World
Eastern EU states press Brussels to boost climate transition funding
Eastern and Central European governments are pressing Brussels to lock in stronger climate-transition funding before the European Union rewrites its carbon market rules. Poland, Bulgaria, Romania, Estonia and other member states have asked the European Commission to reinforce the Modernisation Fund, arguing that poorer countries need steadier support as the bloc tightens emissions targets.
The fund sits at the center of the dispute because it is built from auction revenues in the EU emissions trading system and is meant to help lower-income member states modernize energy systems and improve energy efficiency. Established in the 2018 revision of the ETS, it covers 13 beneficiaries, including Bulgaria, Czechia, Estonia, Greece, Croatia, Latvia, Lithuania, Hungary, Poland, Romania, Slovakia, Slovenia and, since 2024, Portugal. The Commission says the ETS began in 2005 and is now in its fourth phase, running from 2021 to 2030.
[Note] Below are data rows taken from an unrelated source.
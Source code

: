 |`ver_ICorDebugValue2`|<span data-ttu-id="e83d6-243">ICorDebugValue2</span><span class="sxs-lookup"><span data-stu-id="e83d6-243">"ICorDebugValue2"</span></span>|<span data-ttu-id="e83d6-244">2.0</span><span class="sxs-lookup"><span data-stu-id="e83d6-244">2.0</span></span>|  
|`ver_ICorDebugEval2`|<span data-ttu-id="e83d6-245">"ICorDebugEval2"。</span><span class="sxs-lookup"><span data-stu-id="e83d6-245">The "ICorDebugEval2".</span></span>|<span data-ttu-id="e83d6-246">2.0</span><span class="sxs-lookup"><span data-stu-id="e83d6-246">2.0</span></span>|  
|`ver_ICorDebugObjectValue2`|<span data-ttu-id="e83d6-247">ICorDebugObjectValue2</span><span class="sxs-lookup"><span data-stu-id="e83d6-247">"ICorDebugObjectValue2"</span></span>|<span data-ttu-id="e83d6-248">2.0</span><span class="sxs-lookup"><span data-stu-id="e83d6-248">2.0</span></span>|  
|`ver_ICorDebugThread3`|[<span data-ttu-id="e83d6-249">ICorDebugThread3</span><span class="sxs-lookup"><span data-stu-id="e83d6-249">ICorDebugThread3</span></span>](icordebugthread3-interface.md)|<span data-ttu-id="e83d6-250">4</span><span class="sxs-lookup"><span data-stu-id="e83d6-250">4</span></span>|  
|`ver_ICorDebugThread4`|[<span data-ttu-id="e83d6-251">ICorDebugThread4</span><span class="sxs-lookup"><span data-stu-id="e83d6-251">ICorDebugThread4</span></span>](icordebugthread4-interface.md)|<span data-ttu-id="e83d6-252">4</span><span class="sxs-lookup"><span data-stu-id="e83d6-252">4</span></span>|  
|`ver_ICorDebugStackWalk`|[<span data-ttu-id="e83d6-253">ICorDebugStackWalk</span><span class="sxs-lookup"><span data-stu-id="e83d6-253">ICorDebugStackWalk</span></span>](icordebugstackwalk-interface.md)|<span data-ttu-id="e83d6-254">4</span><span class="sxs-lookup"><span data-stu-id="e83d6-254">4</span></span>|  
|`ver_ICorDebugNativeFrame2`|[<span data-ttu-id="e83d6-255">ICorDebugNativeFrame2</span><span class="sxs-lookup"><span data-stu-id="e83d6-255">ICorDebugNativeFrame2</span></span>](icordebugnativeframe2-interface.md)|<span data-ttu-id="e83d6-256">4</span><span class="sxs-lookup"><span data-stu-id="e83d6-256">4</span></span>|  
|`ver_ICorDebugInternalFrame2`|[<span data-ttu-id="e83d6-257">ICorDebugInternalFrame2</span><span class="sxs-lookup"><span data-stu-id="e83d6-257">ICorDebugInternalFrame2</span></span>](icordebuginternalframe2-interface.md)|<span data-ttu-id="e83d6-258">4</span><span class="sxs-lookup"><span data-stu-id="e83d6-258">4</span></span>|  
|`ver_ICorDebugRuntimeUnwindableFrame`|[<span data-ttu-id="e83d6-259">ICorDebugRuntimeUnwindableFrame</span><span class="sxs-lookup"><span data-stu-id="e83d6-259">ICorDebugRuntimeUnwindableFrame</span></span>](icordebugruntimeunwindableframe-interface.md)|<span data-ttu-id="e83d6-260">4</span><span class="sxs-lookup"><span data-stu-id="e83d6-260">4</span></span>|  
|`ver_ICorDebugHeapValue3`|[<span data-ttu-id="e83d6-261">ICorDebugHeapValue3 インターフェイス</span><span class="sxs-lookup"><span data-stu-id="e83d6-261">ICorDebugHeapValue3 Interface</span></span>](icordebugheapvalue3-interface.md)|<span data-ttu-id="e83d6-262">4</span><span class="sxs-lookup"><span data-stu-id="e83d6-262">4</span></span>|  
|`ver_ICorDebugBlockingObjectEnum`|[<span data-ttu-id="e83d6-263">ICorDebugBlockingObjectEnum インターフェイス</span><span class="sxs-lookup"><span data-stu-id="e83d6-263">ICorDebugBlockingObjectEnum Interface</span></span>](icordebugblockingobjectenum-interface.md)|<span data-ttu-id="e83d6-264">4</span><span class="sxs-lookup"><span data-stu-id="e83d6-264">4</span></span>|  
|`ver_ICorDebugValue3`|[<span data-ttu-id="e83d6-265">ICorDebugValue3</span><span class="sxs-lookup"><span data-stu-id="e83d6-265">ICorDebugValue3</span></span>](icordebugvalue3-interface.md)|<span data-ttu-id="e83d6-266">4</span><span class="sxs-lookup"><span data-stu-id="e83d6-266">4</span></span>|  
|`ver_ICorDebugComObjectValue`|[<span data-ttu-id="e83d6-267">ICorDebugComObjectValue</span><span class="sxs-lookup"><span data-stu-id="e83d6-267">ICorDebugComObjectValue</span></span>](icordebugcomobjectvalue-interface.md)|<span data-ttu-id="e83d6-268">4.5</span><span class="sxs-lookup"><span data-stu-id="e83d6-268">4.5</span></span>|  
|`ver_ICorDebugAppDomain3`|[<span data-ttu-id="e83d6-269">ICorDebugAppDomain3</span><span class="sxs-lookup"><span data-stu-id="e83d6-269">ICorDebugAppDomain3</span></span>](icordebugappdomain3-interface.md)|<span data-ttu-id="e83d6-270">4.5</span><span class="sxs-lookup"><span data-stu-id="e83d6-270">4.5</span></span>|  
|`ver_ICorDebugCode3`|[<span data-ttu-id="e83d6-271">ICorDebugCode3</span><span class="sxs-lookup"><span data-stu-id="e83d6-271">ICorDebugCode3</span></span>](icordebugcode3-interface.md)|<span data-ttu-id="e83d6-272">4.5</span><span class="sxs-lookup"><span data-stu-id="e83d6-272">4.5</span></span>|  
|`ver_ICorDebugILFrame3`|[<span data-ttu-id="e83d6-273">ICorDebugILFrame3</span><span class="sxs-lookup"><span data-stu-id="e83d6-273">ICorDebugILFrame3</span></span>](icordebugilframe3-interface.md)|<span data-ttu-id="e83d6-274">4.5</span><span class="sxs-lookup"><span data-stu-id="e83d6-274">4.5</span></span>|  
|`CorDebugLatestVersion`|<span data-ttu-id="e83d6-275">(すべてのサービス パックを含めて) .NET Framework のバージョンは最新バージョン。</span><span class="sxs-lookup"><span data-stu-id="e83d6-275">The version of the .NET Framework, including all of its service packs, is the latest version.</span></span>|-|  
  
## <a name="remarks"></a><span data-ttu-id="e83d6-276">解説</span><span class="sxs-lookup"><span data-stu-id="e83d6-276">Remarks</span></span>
The financing argument has grown sharper as the sums have risen. On December 17, 2025, the Commission and the European Investment Bank said the Modernisation Fund had reached 20.7 billion euros in support for 294 investments since 2021, including 1.8 billion euros for 45 clean-energy investments in 12 member states. On July 3, 2025, they announced another 3.66 billion euros for 34 energy-related projects in nine member states. For eastern capitals, those figures are evidence that the fund matters, but not that it is yet large enough to balance the costs of decarbonization.

The timing gives the lobbying effort immediate weight. The letter from the governments was dated June 19, just weeks before the Commission is due to present its proposal on July 15 for a broader revision of the EU emissions trading system. That review is already under way: the Commission opened a public consultation on April 15, 2025 covering the ETS, the Market Stability Reserve, the Innovation Fund and the Modernisation Fund, and it held a high-level stakeholder roundtable on May 12, 2026 with close to 60 representatives from industry, aviation, maritime sectors, civil society, auction platforms and market analysts.
The broader political fight is not only about emissions levels. It is about burden-sharing inside the bloc, with eastern governments seeking predictable financing so climate policy does not deepen existing economic gaps. The issue is also colliding with talks on the next EU multiannual financial framework, making climate money part of a wider budget struggle that will shape whether the green transition stays politically durable across the union.